EXERCISE DESCRIPTION:
Number of lines below with "main": work it out and reply with that number only.

DATA:
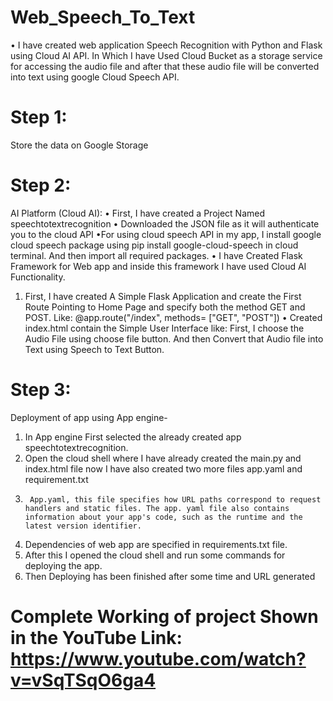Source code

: # Web_Speech_To_Text
•	I have created web application Speech Recognition with Python and Flask using Cloud AI API. In Which I have Used Cloud Bucket as a storage service for accessing the audio file and after that these audio file will be converted into text using google Cloud Speech API.
# Step 1:
Store the data on Google Storage
# Step 2: 
AI Platform (Cloud AI): 
•	First, I have created a Project Named speechtotextrecognition
•	Downloaded the JSON file as it will authenticate you to the cloud API
•For using cloud speech API in my app, I install google cloud speech package using pip install google-cloud-speech in cloud terminal. And then import all required packages.
•	I have Created Flask Framework for Web app and inside this framework I have used Cloud AI Functionality.
1)	First, I have created A Simple Flask Application and create the First Route Pointing to Home Page and specify both the method GET and POST.
Like: @app.route("/index", methods= ["GET", "POST"])
•	Created index.html contain the Simple User Interface like:
First, I choose the Audio File using choose file button.
And then Convert that Audio file into Text using Speech to Text Button.
# Step 3: 
Deployment of app using App engine-
1)	In App engine First selected the already created app speechtotextrecognition.
2)	Open the cloud shell where I have already created the main.py and index.html file now I have also created two more files app.yaml and requirement.txt
3)		App.yaml, this file specifies how URL paths correspond to request handlers and static files. The app. yaml file also contains information about your app's code, such as the runtime and the latest version identifier.
4)	Dependencies of web app are specified in requirements.txt file.
5)	After this I opened the cloud shell and run some commands for deploying the app.
6)  Then Deploying has been finished after some time and URL generated
# Complete Working of project Shown in the YouTube Link: https://www.youtube.com/watch?v=vSqTSqO6ga4
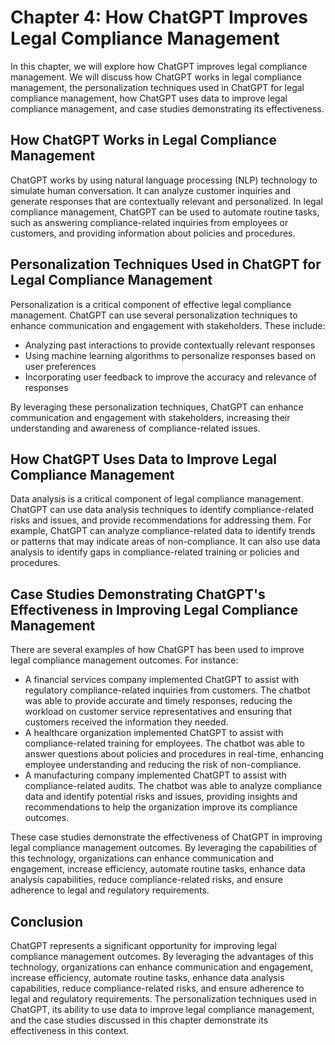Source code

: Chapter 4: How ChatGPT Improves Legal Compliance Management
===========================================================

In this chapter, we will explore how ChatGPT improves legal compliance management. We will discuss how ChatGPT works in legal compliance management, the personalization techniques used in ChatGPT for legal compliance management, how ChatGPT uses data to improve legal compliance management, and case studies demonstrating its effectiveness.

How ChatGPT Works in Legal Compliance Management
------------------------------------------------

ChatGPT works by using natural language processing (NLP) technology to simulate human conversation. It can analyze customer inquiries and generate responses that are contextually relevant and personalized. In legal compliance management, ChatGPT can be used to automate routine tasks, such as answering compliance-related inquiries from employees or customers, and providing information about policies and procedures.

Personalization Techniques Used in ChatGPT for Legal Compliance Management
--------------------------------------------------------------------------

Personalization is a critical component of effective legal compliance management. ChatGPT can use several personalization techniques to enhance communication and engagement with stakeholders. These include:

* Analyzing past interactions to provide contextually relevant responses
* Using machine learning algorithms to personalize responses based on user preferences
* Incorporating user feedback to improve the accuracy and relevance of responses

By leveraging these personalization techniques, ChatGPT can enhance communication and engagement with stakeholders, increasing their understanding and awareness of compliance-related issues.

How ChatGPT Uses Data to Improve Legal Compliance Management
------------------------------------------------------------

Data analysis is a critical component of legal compliance management. ChatGPT can use data analysis techniques to identify compliance-related risks and issues, and provide recommendations for addressing them. For example, ChatGPT can analyze compliance-related data to identify trends or patterns that may indicate areas of non-compliance. It can also use data analysis to identify gaps in compliance-related training or policies and procedures.

Case Studies Demonstrating ChatGPT's Effectiveness in Improving Legal Compliance Management
-------------------------------------------------------------------------------------------

There are several examples of how ChatGPT has been used to improve legal compliance management outcomes. For instance:

* A financial services company implemented ChatGPT to assist with regulatory compliance-related inquiries from customers. The chatbot was able to provide accurate and timely responses, reducing the workload on customer service representatives and ensuring that customers received the information they needed.
* A healthcare organization implemented ChatGPT to assist with compliance-related training for employees. The chatbot was able to answer questions about policies and procedures in real-time, enhancing employee understanding and reducing the risk of non-compliance.
* A manufacturing company implemented ChatGPT to assist with compliance-related audits. The chatbot was able to analyze compliance data and identify potential risks and issues, providing insights and recommendations to help the organization improve its compliance outcomes.

These case studies demonstrate the effectiveness of ChatGPT in improving legal compliance management outcomes. By leveraging the capabilities of this technology, organizations can enhance communication and engagement, increase efficiency, automate routine tasks, enhance data analysis capabilities, reduce compliance-related risks, and ensure adherence to legal and regulatory requirements.

Conclusion
----------

ChatGPT represents a significant opportunity for improving legal compliance management outcomes. By leveraging the advantages of this technology, organizations can enhance communication and engagement, increase efficiency, automate routine tasks, enhance data analysis capabilities, reduce compliance-related risks, and ensure adherence to legal and regulatory requirements. The personalization techniques used in ChatGPT, its ability to use data to improve legal compliance management, and the case studies discussed in this chapter demonstrate its effectiveness in this context.


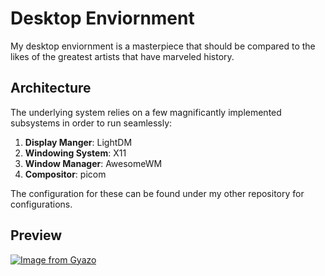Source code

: # Desktop Enviornment

My desktop enviornment is a masterpiece that should be compared to the likes of the greatest artists that have marveled history.

## Architecture

The underlying system relies on a few magnificantly implemented subsystems in order to run seamlessly:

1. **Display Manger**: LightDM
1. **Windowing System**: X11
3. **Window Manager**: AwesomeWM
4. **Compositor**: picom

The configuration for these can be found under my other repository for configurations.

## Preview

[![Image from Gyazo](https://i.gyazo.com/a39178d3e3fea6fdb06547b67863c445.png)](https://gyazo.com/a39178d3e3fea6fdb06547b67863c445)
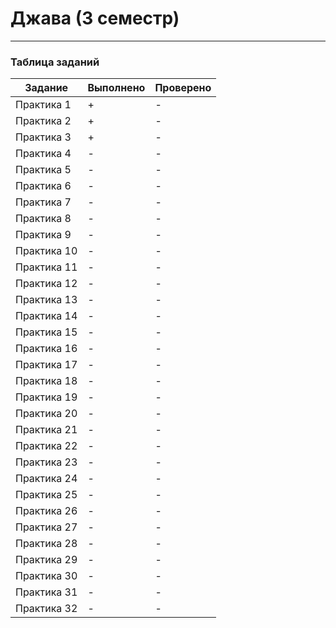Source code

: # Джава (3 семестр)

---

### Таблица заданий

| Задание     | Выполнено | Проверено |
|-------------|-----------|-----------|
| Практика 1  | +         | -         |
| Практика 2  | +         | -         |
| Практика 3  | +         | -         |
| Практика 4  | -         | -         |
| Практика 5  | -         | -         |
| Практика 6  | -         | -         |
| Практика 7  | -         | -         |
| Практика 8  | -         | -         |
| Практика 9  | -         | -         |
| Практика 10 | -         | -         |
| Практика 11 | -         | -         |
| Практика 12 | -         | -         |
| Практика 13 | -         | -         |
| Практика 14 | -         | -         |
| Практика 15 | -         | -         |
| Практика 16 | -         | -         |
| Практика 17 | -         | -         |
| Практика 18 | -         | -         |
| Практика 19 | -         | -         |
| Практика 20 | -         | -         |
| Практика 21 | -         | -         |
| Практика 22 | -         | -         |
| Практика 23 | -         | -         |
| Практика 24 | -         | -         |
| Практика 25 | -         | -         |
| Практика 26 | -         | -         |
| Практика 27 | -         | -         |
| Практика 28 | -         | -         |
| Практика 29 | -         | -         |
| Практика 30 | -         | -         |
| Практика 31 | -         | -         |
| Практика 32 | -         | -         |

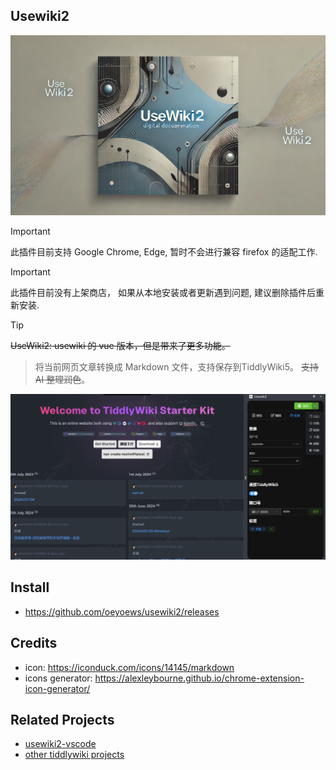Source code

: ## Usewiki2

<img src="./usewiki2.webp" />

> [!IMPORTANT]
> 此插件目前支持 Google Chrome, Edge, 暂时不会进行兼容 firefox 的适配工作.

> [!IMPORTANT]
> 此插件目前没有上架商店， 如果从本地安装或者更新遇到问题, 建议删除插件后重新安装.

> [!TIP]
> ~~UseWiki2: usewiki 的 vue 版本，但是带来了更多功能。~~

> 将当前网页文章转换成 Markdown 文件，支持保存到TiddlyWiki5。 ~~支持 AI 整理润色~~。

![usewiki2](banner03.png)

<!-- * element plus, tailwindcss, wxt, vue, axios -->

## Install

* https://github.com/oeyoews/usewiki2/releases

<!-- ## TODO

* welcome page
* tour: https://element-plus.org/zh-CN/component/tour.html
* 右键菜单实现功能，快捷键提示
* 支持多条 journal 合并，支持配置默认日记 tag
* 支持删除刚刚保存的 tiddler. 主要不要删除修改过后的 title

## Roadmap

* i18n
* darkmode
* extension icon -->

## Credits

* icon: https://iconduck.com/icons/14145/markdown
* icons generator: https://alexleybourne.github.io/chrome-extension-icon-generator/

<!-- ## Doc

* https://developer.chrome.com/docs/extensions/develop/concepts/messaging?hl=zh-cn
* https://wxt.dev/guide/storage.html -->


<!-- * append to content
* options html(or new tab) -->

<!-- https://github.com/wxt-dev/wxt/issues/137 -->

## Related Projects

* [usewiki2-vscode](https://github.com/oeyoews/usewiki2-vscode)
* [other tiddlywiki projects](https://github.com/stars/oeyoews/lists/tiddlywiki)
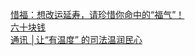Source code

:   
[惜福：想改运延寿，请珍惜你命中的“福气”！](http://www.dianyue.me/archives/263/qq0nuz1cpsnnb1ru/)  
[六十块钱](http://www.dianyue.me/archives/580/l8kpr9hp9693mf72/)  
[通讯 │让“有温度” 的司法温润民心](http://www.dianyue.me/archives/962/2mfr6b6lk9j21azh/)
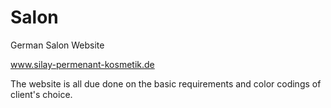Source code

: # Salon
German Salon Website

www.silay-permenant-kosmetik.de

The website is all due done on the basic requirements and color codings of client's choice.
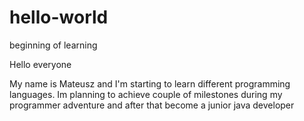 # hello-world
beginning of learning

Hello everyone

My name is Mateusz and I'm starting to learn different programming languages.
Im planning to achieve couple of milestones during my programmer adventure and after that become a junior java developer
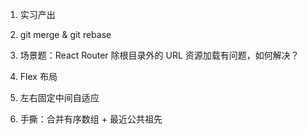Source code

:1. 实习产出

2. git merge & git rebase

3. 场景题：React Router 除根目录外的 URL 资源加载有问题，如何解决？

4. Flex 布局

5. 左右固定中间自适应

6. 手撕：合并有序数组 + 最近公共祖先
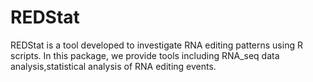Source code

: # REDStat
REDStat is a tool developed to investigate RNA editing patterns using R scripts.
In this package, we provide tools including RNA_seq data analysis,statistical analysis of RNA editing events.
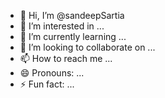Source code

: - 👋 Hi, I’m @sandeepSartia
- 👀 I’m interested in ...
- 🌱 I’m currently learning ...
- 💞️ I’m looking to collaborate on ...
- 📫 How to reach me ...
- 😄 Pronouns: ...
- ⚡ Fun fact: ...

<!---
sandeepSartia/sandeepSartia is a ✨ special ✨ repository because its `README.md` (this file) appears on your GitHub profile.
You can click the Preview link to take a look at your changes.
--->
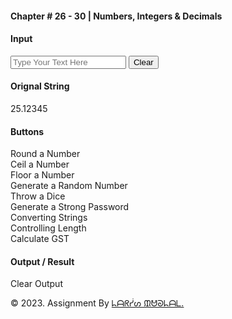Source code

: <!DOCTYPE html>
<html lang="en">
  <head> 
    <meta charset="UTF-8" />
    <meta http-equiv="X-UA-Compatible" content="IE=edge" />
    <meta name="viewport" content="width=device-width, initial-scale=1.0" />
  </head>
  <body>
  <main> 
      <div class="container">
        <div class="row">
          <div class="offset-1 col-10 offset-1 text-center my-5">
            <h4>Chapter # 26 - 30 | Numbers, Integers &amp; Decimals</h4>
            <div class="border-bottom mt-4 border-secondary"></div>
          </div>
        </div>
   <div class="row mb-5">
          <div class="col-12 col-md-6 mb-3 mb-md-0">
            <div class="h-100">
              <h4 class="text-center">Input</h4>
              <div class="border border-1 d-flex p-4 align-items-center border-secondary box1">
                <div class="input-group">
                  <input type="text" id="input-text" class="form-control form-control-lg
                  bg-transparent" placeholder="Type Your Text Here" />
                  <button class="btn btn-outline-dark" id="clearinput">Clear</button>
                </div>
              </div>
            </div>
          </div>
          <div class="col-12 col-md-6 mb-3 mb-md-0">
            <div class="h-100">
              <h4 class="text-center">Orignal String</h4>
              <div class="border border-1 p-4 align-items-center border-secondary box1"
              id="orignal-bg">
              <div class="text-light d-flex text-center" id="n-25">25.12345</div>
              </div>
            </div>
          </div>
        </div>
<div class="row mb-5">
          <div class="col-12 col-md-6 mb-3 mb-md-0">
            <div class="h-100">
              <h4 class="text-center mt-4">Buttons</h4>
              <div class="box1 px-2 py-4 text-center">
                <div class="btn btn-danger m-1" onclick="round()">
                Round a Number
                </div>
                <div class="btn btn-danger m-1" onclick="ceil()">
                Ceil a Number
                </div>
                <div class="btn btn-danger m-1" onclick="floor()">
                Floor a Number
                </div>
                <div class="btn btn-danger m-1" onclick="randomNumber()">
                Generate a Random Number
                </div>
                <div class="btn btn-danger m-1" onclick="dice()">
                Throw a Dice
                </div>
                <div class="btn btn-danger m-1" onclick="randomString()">
                    Generate a Strong Password
                </div>
                <div class="btn btn-danger m-1" onclick="convertingStrings()">
                Converting Strings
                </div>
                <div class="btn btn-danger m-1" id="generateTable">
                Controlling Length
                </div>
                <div class="btn btn-danger m-1" onclick="calculateGST()">
                Calculate GST
                </div>
            </div>
            </div>
          </div>
          <div class="col-12 col-md-6 mb-3 mb-md-0">
              <h4 class="text-center mt-4">Output / Result</h4>
              <div class="box2 px-2 py-4">
              <div class="text-center" id="output"></div>
              </div>
              <div class="text-center">
              <div class="btn btn-outline-dark my-4" id="clearoutput">
              Clear Output
            </div>
          </div>
          </div>
      </div>
    </main>
    <footer id="footer" class="py-2">
      <p class="text-center text-white">
        &copy; 2023. Assignment By
        <a
          href="https://www.facebook.com/profile.php?id=100061029926998"
          target="_blank"
          class="text-decoration-none fw-bold text-white"
          >ᖺᗩᖇᓮᔕ ᙢᕰᘐᖺᗩᒪ.</a
        >
      </p>
    </footer>
</body>
</html>
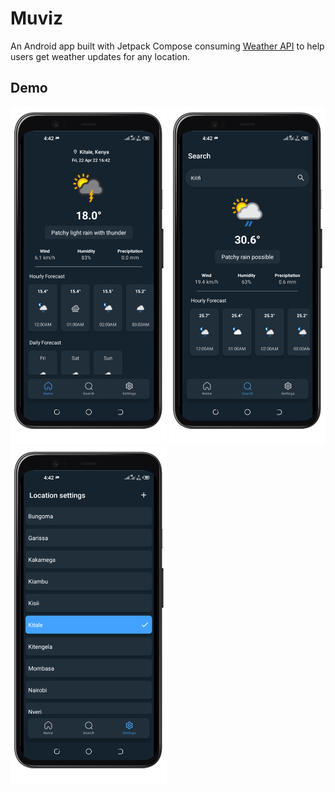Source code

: # Muviz
An Android app built with Jetpack Compose consuming [Weather API](https://www.weatherapi.com/) to help users get weather updates for any location.

## Demo
<img src="screenshots/screen1.png" width="250"/> <img src="screenshots/screen2.png" width="250"/> <img src="screenshots/screen3.png" width="250"/>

TASK RESULT:
3